>>>>

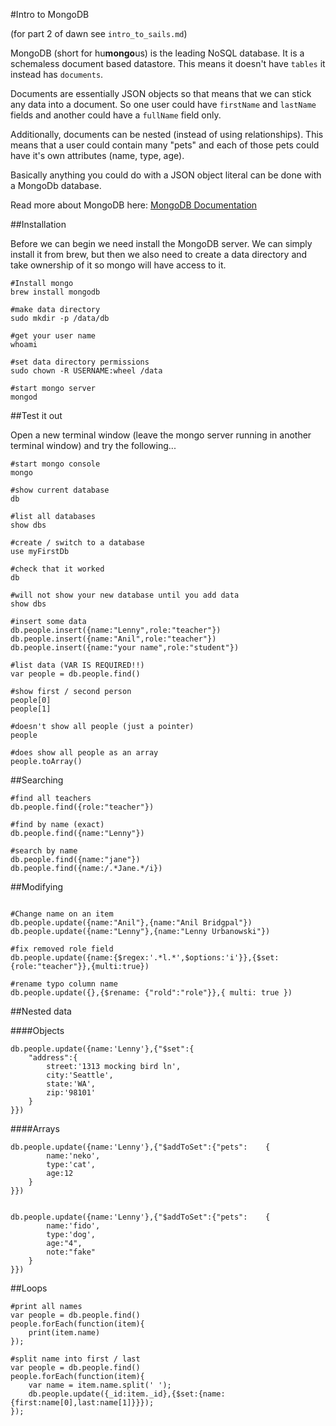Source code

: #Intro to MongoDB

(for part 2 of dawn see `intro_to_sails.md`)

MongoDB (short for hu**mongo**us) is the leading NoSQL database. It is a schemaless document based datastore. This means it doesn't have `tables` it instead has `documents`.

Documents are essentially JSON objects so that means that we can stick any data into a document. So one user could have `firstName` and `lastName` fields and another could have a `fullName` field only.

Additionally, documents can be nested (instead of using relationships). This means that a user could contain many "pets" and each of those pets could have it's own attributes (name, type, age).

Basically anything you could do with a JSON object literal can be done with a MongoDb database.

Read more about MongoDB here: [MongoDB Documentation](http://docs.mongodb.org/manual/)


##Installation

Before we can begin we need install the MongoDB server. We can simply install it from brew, but then we also need to create a data directory and take ownership of it so mongo will have access to it.

```
#Install mongo
brew install mongodb

#make data directory
sudo mkdir -p /data/db

#get your user name
whoami

#set data directory permissions
sudo chown -R USERNAME:wheel /data

#start mongo server
mongod

```

##Test it out

Open a new terminal window (leave the mongo server running in another terminal window) and try the following...

```
#start mongo console
mongo

#show current database
db

#list all databases
show dbs

#create / switch to a database
use myFirstDb

#check that it worked
db

#will not show your new database until you add data
show dbs

#insert some data
db.people.insert({name:"Lenny",role:"teacher"})
db.people.insert({name:"Anil",role:"teacher"})
db.people.insert({name:"your name",role:"student"})

#list data (VAR IS REQUIRED!!)
var people = db.people.find()

#show first / second person
people[0]
people[1]

#doesn't show all people (just a pointer)
people

#does show all people as an array
people.toArray()
```

##Searching

```
#find all teachers
db.people.find({role:"teacher"})

#find by name (exact)
db.people.find({name:"Lenny"})

#search by name
db.people.find({name:"jane"})
db.people.find({name:/.*Jane.*/i})
```

##Modifying

```

#Change name on an item
db.people.update({name:"Anil"},{name:"Anil Bridgpal"})
db.people.update({name:"Lenny"},{name:"Lenny Urbanowski"})

#fix removed role field
db.people.update({name:{$regex:'.*l.*',$options:'i'}},{$set:{role:"teacher"}},{multi:true})

#rename typo column name
db.people.update({},{$rename: {"rold":"role"}},{ multi: true })
```

##Nested data


####Objects

```
db.people.update({name:'Lenny'},{"$set":{
    "address":{
        street:'1313 mocking bird ln',
        city:'Seattle',
        state:'WA',
        zip:'98101'
    }
}})
```


####Arrays

```
db.people.update({name:'Lenny'},{"$addToSet":{"pets":    {
        name:'neko',
        type:'cat',
        age:12
    }
}})


db.people.update({name:'Lenny'},{"$addToSet":{"pets":    {
        name:'fido',
        type:'dog',
        age:"4",
        note:"fake"
    }
}})

```


##Loops

```
#print all names
var people = db.people.find()
people.forEach(function(item){
    print(item.name)
});

#split name into first / last
var people = db.people.find()
people.forEach(function(item){
    var name = item.name.split(' ');
    db.people.update({_id:item._id},{$set:{name:{first:name[0],last:name[1]}}});
});

```

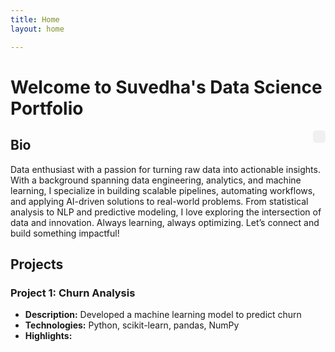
 ```yaml
---
title: Home
layout: home

---
```


# Welcome to Suvedha's Data Science Portfolio

<div style="float: right; font-family: Arial, sans-serif; background-color: #f0f0f0; padding: 10px; border-radius: 5px;">

</div>

## Bio

Data enthusiast with a passion for turning raw data into actionable insights. With a background spanning data engineering, analytics, and machine learning, I specialize in building scalable pipelines, automating workflows, and applying AI-driven solutions to real-world problems. From statistical analysis to NLP and predictive modeling, I love exploring the intersection of data and innovation. Always learning, always optimizing. Let’s connect and build something impactful!

## Projects

### Project 1: Churn Analysis
- **Description:** Developed a machine learning model to predict churn
- **Technologies:** Python, scikit-learn, pandas, NumPy
- **Highlights:**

<<<<

[Work to complete]: The lines in the records above that include the word "true" must be copied out.

[Expected output]:
db.people.update({name:{$regex:'.*l.*',$options:'i'}},{$set:{role:"teacher"}},{multi:true})
db.people.update({},{$rename: {"rold":"role"}},{ multi: true })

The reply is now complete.